• EXERCISE INSTRUCTIONS
The answer must consist only of the lines from the line with "of nonstationary time series." to the line with "The set of sufficient", both included, exactly as they stand below.

• THE DATA
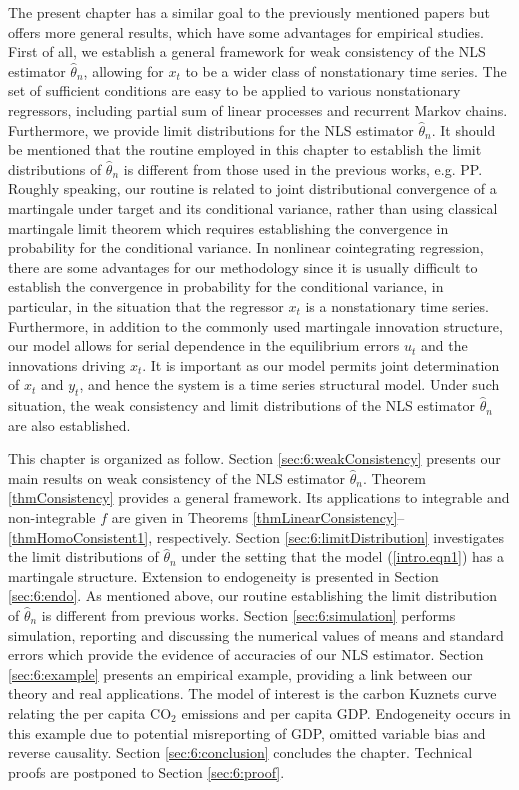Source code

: The present chapter has a similar goal to the previously mentioned papers but offers more general results, which have some advantages for empirical studies. First of all, we establish a general framework for  weak consistency of the NLS estimator $\hat{\theta}_n$, allowing for $x_t$ to be  a  wider class of nonstationary time series.
 The set of sufficient conditions are easy to be applied to various nonstationary regressors, including partial sum of linear processes and recurrent Markov chains. Furthermore, we  provide limit distributions for the NLS estimator $\hat{\theta}_n$. It  should be mentioned that  the routine employed in this chapter to establish the limit distributions of $\hat\theta_n$ is different from those used in the previous works, e.g. PP. Roughly speaking, our routine is related to joint distributional convergence of a martingale under target and its conditional variance, rather than using classical martingale limit theorem which requires establishing the convergence in probability for the conditional variance.  In nonlinear cointegrating regression, there are   some advantages for our methodology  since it is usually difficult to establish the convergence in probability for the conditional variance, in particular, in the situation that the regressor $x_t$ is a nonstationary time series.
Furthermore, in addition to the commonly used martingale innovation structure, our model allows for serial dependence in the equilibrium errors $u_t$ and the innovations driving $x_t$. It is important as our model  permits joint determination of $x_t$ and $y_t$, and hence the system is a time series structural model. Under such situation, the weak consistency and limit distributions of the NLS estimator $\hat{\theta}_n$ are also established.

This chapter is organized as follow. Section \ref{sec:6:weakConsistency} presents our main results on weak consistency of the NLS estimator $\hat \theta_n$. Theorem \ref{thmConsistency} provides a general framework.  Its applications to integrable and non-integrable $f$  are given in Theorems \ref{thmLinearConsistency}--\ref{thmHomoConsistent1}, respectively.  Section \ref{sec:6:limitDistribution} investigates the limit distributions of $\hat \theta_n$ under the setting that the model (\ref {intro.eqn1}) has a martingale structure. Extension to endogeneity is presented in Section \ref{sec:6:endo}. As mentioned above, 
our routine establishing the limit distribution of $\hat \theta_n$ is different from previous works. Section \ref{sec:6:simulation} performs simulation,  reporting and discussing the numerical values of means and standard errors which provide the evidence of accuracies of our NLS estimator. Section \ref{sec:6:example} presents  an empirical example,  providing a link between our theory and real applications. The model of interest is the carbon Kuznets curve relating the per capita CO$_2$ emissions and per capita GDP. Endogeneity occurs in this example due to potential misreporting of GDP, omitted variable bias and reverse causality. Section \ref{sec:6:conclusion} concludes the chapter. Technical proofs are postponed to Section \ref{sec:6:proof}.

• WRITTEN SOLUTION
: The present chapter has a similar goal to the previously mentioned papers but offers more general results, which have some advantages for empirical studies. First of all, we establish a general framework for  weak consistency of the NLS estimator $\hat{\theta}_n$, allowing for $x_t$ to be  a  wider class of nonstationary time series.
 The set of sufficient conditions are easy to be applied to various nonstationary regressors, including partial sum of linear processes and recurrent Markov chains. Furthermore, we  provide limit distributions for the NLS estimator $\hat{\theta}_n$. It  should be mentioned that  the routine employed in this chapter to establish the limit distributions of $\hat\theta_n$ is different from those used in the previous works, e.g. PP. Roughly speaking, our routine is related to joint distributional convergence of a martingale under target and its conditional variance, rather than using classical martingale limit theorem which requires establishing the convergence in probability for the conditional variance.  In nonlinear cointegrating regression, there are   some advantages for our methodology  since it is usually difficult to establish the convergence in probability for the conditional variance, in particular, in the situation that the regressor $x_t$ is a nonstationary time series.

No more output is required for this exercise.